[Dataset entries — start]

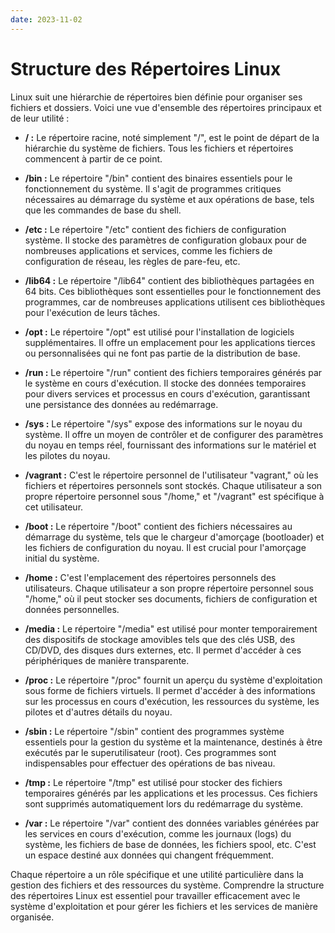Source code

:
 ```yaml
---
date: 2023-11-02
---
```

# Structure des Répertoires Linux

Linux suit une hiérarchie de répertoires bien définie pour organiser ses fichiers et dossiers. Voici une vue d'ensemble des répertoires principaux et de leur utilité :

- **/ :** Le répertoire racine, noté simplement "/", est le point de départ de la hiérarchie du système de fichiers. Tous les fichiers et répertoires commencent à partir de ce point.
    
- **/bin :** Le répertoire "/bin" contient des binaires essentiels pour le fonctionnement du système. Il s'agit de programmes critiques nécessaires au démarrage du système et aux opérations de base, tels que les commandes de base du shell.
    
- **/etc :** Le répertoire "/etc" contient des fichiers de configuration système. Il stocke des paramètres de configuration globaux pour de nombreuses applications et services, comme les fichiers de configuration de réseau, les règles de pare-feu, etc.
    
- **/lib64 :** Le répertoire "/lib64" contient des bibliothèques partagées en 64 bits. Ces bibliothèques sont essentielles pour le fonctionnement des programmes, car de nombreuses applications utilisent ces bibliothèques pour l'exécution de leurs tâches.
    
- **/opt :** Le répertoire "/opt" est utilisé pour l'installation de logiciels supplémentaires. Il offre un emplacement pour les applications tierces ou personnalisées qui ne font pas partie de la distribution de base.
    
- **/run :** Le répertoire "/run" contient des fichiers temporaires générés par le système en cours d'exécution. Il stocke des données temporaires pour divers services et processus en cours d'exécution, garantissant une persistance des données au redémarrage.
    
- **/sys :** Le répertoire "/sys" expose des informations sur le noyau du système. Il offre un moyen de contrôler et de configurer des paramètres du noyau en temps réel, fournissant des informations sur le matériel et les pilotes du noyau.
    
- **/vagrant :** C'est le répertoire personnel de l'utilisateur "vagrant," où les fichiers et répertoires personnels sont stockés. Chaque utilisateur a son propre répertoire personnel sous "/home," et "/vagrant" est spécifique à cet utilisateur.
    
- **/boot :** Le répertoire "/boot" contient des fichiers nécessaires au démarrage du système, tels que le chargeur d'amorçage (bootloader) et les fichiers de configuration du noyau. Il est crucial pour l'amorçage initial du système.
    
- **/home :** C'est l'emplacement des répertoires personnels des utilisateurs. Chaque utilisateur a son propre répertoire personnel sous "/home," où il peut stocker ses documents, fichiers de configuration et données personnelles.
    
- **/media :** Le répertoire "/media" est utilisé pour monter temporairement des dispositifs de stockage amovibles tels que des clés USB, des CD/DVD, des disques durs externes, etc. Il permet d'accéder à ces périphériques de manière transparente.
    
- **/proc :** Le répertoire "/proc" fournit un aperçu du système d'exploitation sous forme de fichiers virtuels. Il permet d'accéder à des informations sur les processus en cours d'exécution, les ressources du système, les pilotes et d'autres détails du noyau.
    
- **/sbin :** Le répertoire "/sbin" contient des programmes système essentiels pour la gestion du système et la maintenance, destinés à être exécutés par le superutilisateur (root). Ces programmes sont indispensables pour effectuer des opérations de bas niveau.
    
- **/tmp :** Le répertoire "/tmp" est utilisé pour stocker des fichiers temporaires générés par les applications et les processus. Ces fichiers sont supprimés automatiquement lors du redémarrage du système.
    
- **/var :** Le répertoire "/var" contient des données variables générées par les services en cours d'exécution, comme les journaux (logs) du système, les fichiers de base de données, les fichiers spool, etc. C'est un espace destiné aux données qui changent fréquemment.
    

Chaque répertoire a un rôle spécifique et une utilité particulière dans la gestion des fichiers et des ressources du système. Comprendre la structure des répertoires Linux est essentiel pour travailler efficacement avec le système d'exploitation et pour gérer les fichiers et les services de manière organisée.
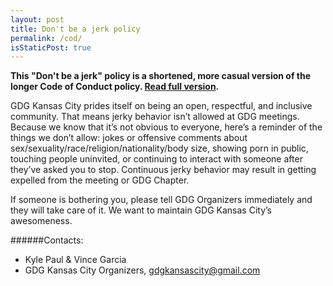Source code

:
 ```yaml
---
layout: post
title: Don't be a jerk policy
permalink: /cod/
isStaticPost: true
---
```


__This "Don't be a jerk" policy is a shortened, more casual version of the longer Code of Conduct policy. [Read full version](http://meta.wikimedia.org/wiki/Don%27t_be_a_jerk).__


GDG Kansas City prides itself on being an open, respectful, and inclusive community. That means jerky behavior isn’t allowed at GDG meetings. Because we know that it’s not obvious to everyone, here’s a reminder of the things we don’t allow: jokes or offensive comments about sex/sexuality/race/religion/nationality/body size, showing porn in public, touching people uninvited, or continuing to interact with someone after they’ve asked you to stop. Continuous jerky behavior may result in getting expelled from the meeting or GDG Chapter.

If someone is bothering you, please tell GDG Organizers immediately and they will take care of it. We want to maintain GDG Kansas City’s awesomeness.


######Contacts:

- Kyle Paul & Vince Garcia
- GDG Kansas City Organizers, [gdgkansascity@gmail.com](mailto:gdgkansascity@gmail.com)

<img class="img-responsive feature-image" src="{{ site.baseurl }}/img/posts/cod.jpg" style="display:none">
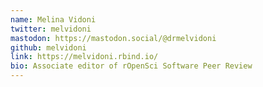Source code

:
 ```yaml
---
name: Melina Vidoni
twitter: melvidoni
mastodon: https://mastodon.social/@drmelvidoni
github: melvidoni
link: https://melvidoni.rbind.io/
bio: Associate editor of rOpenSci Software Peer Review
---
```

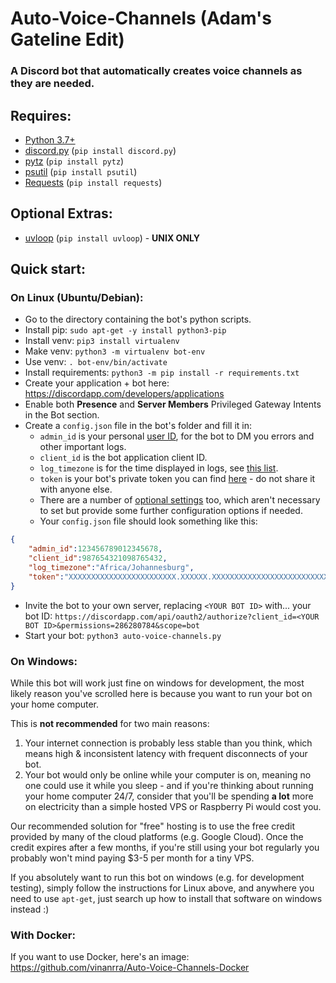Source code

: # Auto-Voice-Channels (Adam's Gateline Edit)

### A Discord bot that automatically creates voice channels as they are needed.

## Requires:

* [Python 3.7+](https://www.python.org/downloads/)
* [discord.py](https://pypi.org/project/discord.py/) (`pip install discord.py`)
* [pytz](https://pypi.org/project/pytz/) (`pip install pytz`)
* [psutil](https://pypi.org/project/psutil/) (`pip install psutil`)
* [Requests](https://pypi.org/project/requests/) (`pip install requests`)

## Optional Extras:

* [uvloop](https://pypi.org/project/uvloop/) (`pip install uvloop`) - **UNIX ONLY**

## Quick start:

### On Linux (Ubuntu/Debian):

* Go to the directory containing the bot's python scripts.
* Install pip: `sudo apt-get -y install python3-pip`
* Install venv: `pip3 install virtualenv`
* Make venv: `python3 -m virtualenv bot-env`
* Use venv: `. bot-env/bin/activate`
* Install requirements: `python3 -m pip install -r requirements.txt`
* Create your application + bot here: <https://discordapp.com/developers/applications>
* Enable both **Presence** and **Server Members** Privileged Gateway Intents in the Bot section.
* Create a `config.json` file in the bot's folder and fill it in:
  * `admin_id` is your personal [user ID](https://techswift.org/2020/04/22/how-to-find-your-user-id-on-discord/), for the bot to DM you errors and other important logs.
  * `client_id` is the bot application client ID.
  * `log_timezone` is for the time displayed in logs, see [this list](https://stackoverflow.com/questions/13866926/is-there-a-list-of-pytz-timezones).
  * `token` is your bot's private token you can find [here](https://discordapp.com/developers/applications) - do not share it with anyone else.
  * There are a number of [optional settings](https://wiki.dotsbots.com/en/self-hosting/optional-config) too, which aren't necessary to set but provide some further configuration options if needed.
  * Your `config.json` file should look something like this:

```json
{
    "admin_id":123456789012345678,
    "client_id":987654321098765432,
    "log_timezone":"Africa/Johannesburg",
    "token":"XXXXXXXXXXXXXXXXXXXXXXXX.XXXXXX.XXXXXXXXXXXXXXXXXXXXXXXXXXX"
}
```

* Invite the bot to your own server, replacing `<YOUR BOT ID>` with... your bot ID: `https://discordapp.com/api/oauth2/authorize?client_id=<YOUR BOT ID>&permissions=286280784&scope=bot`
* Start your bot: `python3 auto-voice-channels.py`

### On Windows:

While this bot will work just fine on windows for development, the most likely reason you've scrolled here is because you want to run your bot on your home computer.

This is **not recommended** for two main reasons:

1. Your internet connection is probably less stable than you think, which means high & inconsistent latency with frequent disconnects of your bot.
2. Your bot would only be online while your computer is on, meaning no one could use it while you sleep - and if you're thinking about running your home computer 24/7, consider that you'll be spending **a lot** more on electricity than a simple hosted VPS or Raspberry Pi would cost you.

Our recommended solution for "free" hosting is to use the free credit provided by many of the cloud platforms (e.g. Google Cloud). Once the credit expires after a few months, if you're still using your bot regularly you probably won't mind paying $3-5 per month for a tiny VPS.

If you absolutely want to run this bot on windows (e.g. for development testing), simply follow the instructions for Linux above, and anywhere you need to use `apt-get`, just search up how to install that software on windows instead :)

### With Docker:

If you want to use Docker, here's an image: https://github.com/vinanrra/Auto-Voice-Channels-Docker
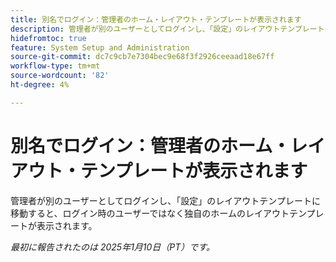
 ```yaml
---
title: 別名でログイン：管理者のホーム・レイアウト・テンプレートが表示されます
description: 管理者が別のユーザーとしてログインし、「設定」のレイアウトテンプレートに移動すると、ログイン時のユーザーではなく独自のホームのレイアウトテンプレートが表示されます。
hidefromtoc: true
feature: System Setup and Administration
source-git-commit: dc7c9cb7e7304bec9e68f3f2926ceeaad18e67ff
workflow-type: tm+mt
source-wordcount: '82'
ht-degree: 4%

---
```


# 別名でログイン：管理者のホーム・レイアウト・テンプレートが表示されます

管理者が別のユーザーとしてログインし、「設定」のレイアウトテンプレートに移動すると、ログイン時のユーザーではなく独自のホームのレイアウトテンプレートが表示されます。

_最初に報告されたのは 2025年1月10日（PT）です。_
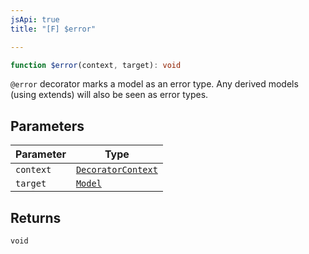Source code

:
```yaml
---
jsApi: true
title: "[F] $error"

---
```

```ts
function $error(context, target): void
```

`@error` decorator marks a model as an error type.
 Any derived models (using extends) will also be seen as error types.

## Parameters

| Parameter | Type |
| ------ | ------ |
| `context` | [`DecoratorContext`](../interfaces/DecoratorContext.md) |
| `target` | [`Model`](../interfaces/Model.md) |

## Returns

`void`
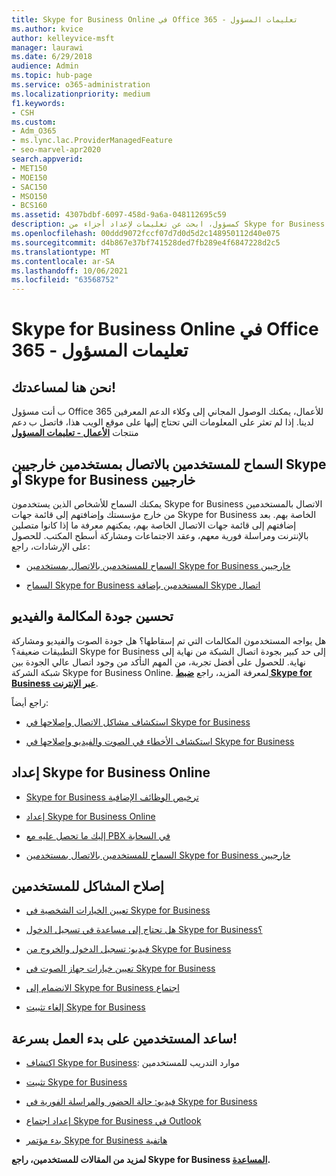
 ```yaml
---
title: Skype for Business Online في Office 365 - تعليمات المسؤول
ms.author: kvice
author: kelleyvice-msft
manager: laurawi
ms.date: 6/29/2018
audience: Admin
ms.topic: hub-page
ms.service: o365-administration
ms.localizationpriority: medium
f1.keywords:
- CSH
ms.custom:
- Adm_O365
- ms.lync.lac.ProviderManagedFeature
- seo-marvel-apr2020
search.appverid:
- MET150
- MOE150
- SAC150
- MSO150
- BCS160
ms.assetid: 4307bdbf-6097-458d-9a6a-048112695c59
description: كمسؤول، ابحث عن تعليمات لإعداد أجزاء من Skype for Business عبر الإنترنت، بما في ذلك الشبكة والاجتماعات والمراسلة الفورية والوصول الخارجي للمستخدمين.
ms.openlocfilehash: 00ddd9072fccf07d7d0d5d2c148950112d40e075
ms.sourcegitcommit: d4b867e37bf741528ded7fb289e4f6847228d2c5
ms.translationtype: MT
ms.contentlocale: ar-SA
ms.lasthandoff: 10/06/2021
ms.locfileid: "63568752"
---
```

# <a name="skype-for-business-online-in-office-365---admin-help"></a>Skype for Business Online في Office 365 - تعليمات المسؤول

## <a name="were-here-to-help"></a>نحن هنا لمساعدتك!

ب أنت مسؤول Office 365 للأعمال، يمكنك الوصول المجاني إلى وكلاء الدعم المعرفين لدينا. إذا لم تعثر على المعلومات التي تحتاج إليها على موقع الويب هذا، فاتصل ب دعم منتجات **[الأعمال - تعليمات المسؤول](https://support.office.com/article/32a17ca7-6fa0-4870-8a8d-e25ba4ccfd4b)**
  
## <a name="let-your-users-contact-external-skype-or-skype-for-business-users"></a>السماح للمستخدمين بالاتصال بمستخدمين خارجيين Skype أو Skype for Business خارجيين

يمكنك السماح للأشخاص الذين يستخدمون Skype for Business الاتصال بالمستخدمين من خارج مؤسستك وإضافتهم إلى قائمة جهات Skype for Business الخاصة بهم. بعد إضافتهم إلى قائمة جهات الاتصال الخاصة بهم، يمكنهم معرفة ما إذا كانوا متصلين بالإنترنت ومراسلة فورية معهم، وعقد الاجتماعات ومشاركة أسطح المكتب. للحصول على الإرشادات، راجع:
  
- [السماح للمستخدمين بالاتصال بمستخدمين Skype for Business خارجيين](https://support.office.com/article/b414873a-0059-4cd5-aea1-e5d0857dbc94)
    
- [السماح Skype for Business المستخدمين بإضافة Skype اتصال](https://support.office.com/article/08666236-1894-42ae-8846-e49232bbc460)
    
## <a name="improve-call-and-video-quality"></a>تحسين جودة المكالمة والفيديو

هل يواجه المستخدمون المكالمات التي تم إسقاطها؟ هل جودة الصوت والفيديو ومشاركة التطبيقات ضعيفة؟ Skype for Business إلى حد كبير بجودة اتصال الشبكة من نهاية إلى نهاية. للحصول على أفضل تجربة، من المهم التأكد من وجود اتصال عالي الجودة بين شبكة الشركة Skype for Business Online. لمعرفة المزيد، راجع **[ضبط Skype for Business عبر الإنترنت](tune-skype-for-business-online-performance.md)**. 
  
راجع أيضاً:
  
- [استكشاف مشاكل الاتصال وإصلاحها في Skype for Business](https://support.office.com/article/ca302828-783f-425c-bbe2-356348583771)
    
- [استكشاف الأخطاء في الصوت والفيديو وإصلاحها في Skype for Business](https://support.office.com/article/62777bc6-c52b-47ae-84ba-a8905c3b71dc)
    
## <a name="set-up-skype-for-business-online"></a>إعداد Skype for Business Online

- [Skype for Business ترخيص الوظائف الإضافية](https://support.office.com/article/3ed752b1-5983-43f9-bcfd-760619ab40a7)
    
- [إعداد Skype for Business Online](https://support.office.com/article/40296968-e779-4259-980b-c2de1c044c6e)
    
- [إليك ما تحصل عليه مع PBX في السحابة](https://support.office.com/article/bc9756d1-8a2f-42c4-98f6-afb17c29231c)
    
- [السماح للمستخدمين بالاتصال بمستخدمين Skype for Business خارجيين](https://support.office.com/article/b414873a-0059-4cd5-aea1-e5d0857dbc94)
    
## <a name="fix-problems-for-your-users"></a>إصلاح المشاكل للمستخدمين

- [تعيين الخيارات الشخصية في Skype for Business](https://support.office.com/article/68bacc31-71d3-44c3-a4d4-64da78c447aa#bkmk-stop-automatic-startup)
    
- [هل تحتاج إلى مساعدة في تسجيل الدخول Skype for Business؟](https://support.office.com/article/448b8ea7-5b33-444a-afd4-175fc9930d05)
    
- [فيديو: تسجيل الدخول والخروج من Skype for Business](https://support.office.com/article/8abed4b3-ac48-493e-9d76-0e10140e9451)
    
- [تعيين خيارات جهاز الصوت في Skype for Business](https://support.office.com/article/2533d929-9814-4349-8ae4-fca29246e2ff)
    
- [الانضمام إلى Skype for Business اجتماع](https://support.office.com/article/3862be6d-758a-4064-a016-67c0febf3cd5)
    
- [إلغاء تثبيت Skype for Business](https://support.office.com/article/28C4A036-7F22-406C-B7F4-87894CBAF902)
    
## <a name="help-your-users-get-started-quickly"></a>ساعد المستخدمين على بدء العمل بسرعة!

- [اكتشاف Skype for Business](https://support.office.com/article/8a3491a3-c095-4718-80cf-cbbe4afe4eba): موارد التدريب للمستخدمين 
    
- [تثبيت Skype for Business](https://support.office.com/article/8a0d4da8-9d58-44f9-9759-5c8f340cb3fb)
    
- [فيديو: حالة الحضور والمراسلة الفورية في Skype for Business](https://support.office.com/article/c873b869-4ce0-4375-9bea-5de150eaf081)
    
- [إعداد اجتماع Skype for Business في Outlook](https://support.office.com/article/b8305620-d16e-4667-989d-4a977aad6556)
    
- [بدء مؤتمر Skype for Business هاتفية](https://support.office.com/article/8dc8ac52-91ac-4db9-8672-11551fdaf997)
    
 **لمزيد من المقالات للمستخدمين، راجع Skype for Business [المساعدة](https://support.office.com/article/4fbe07ce-6b15-4a06-bcf0-baea57890410).**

[Dataset entries — finish]

- _Required work_:
Among the lines above, find those carrying the word "github" and copy them out.

- _Output_:
github: melvidoni
If you want to use Docker, here's an image: https://github.com/vinanrra/Auto-Voice-Channels-Docker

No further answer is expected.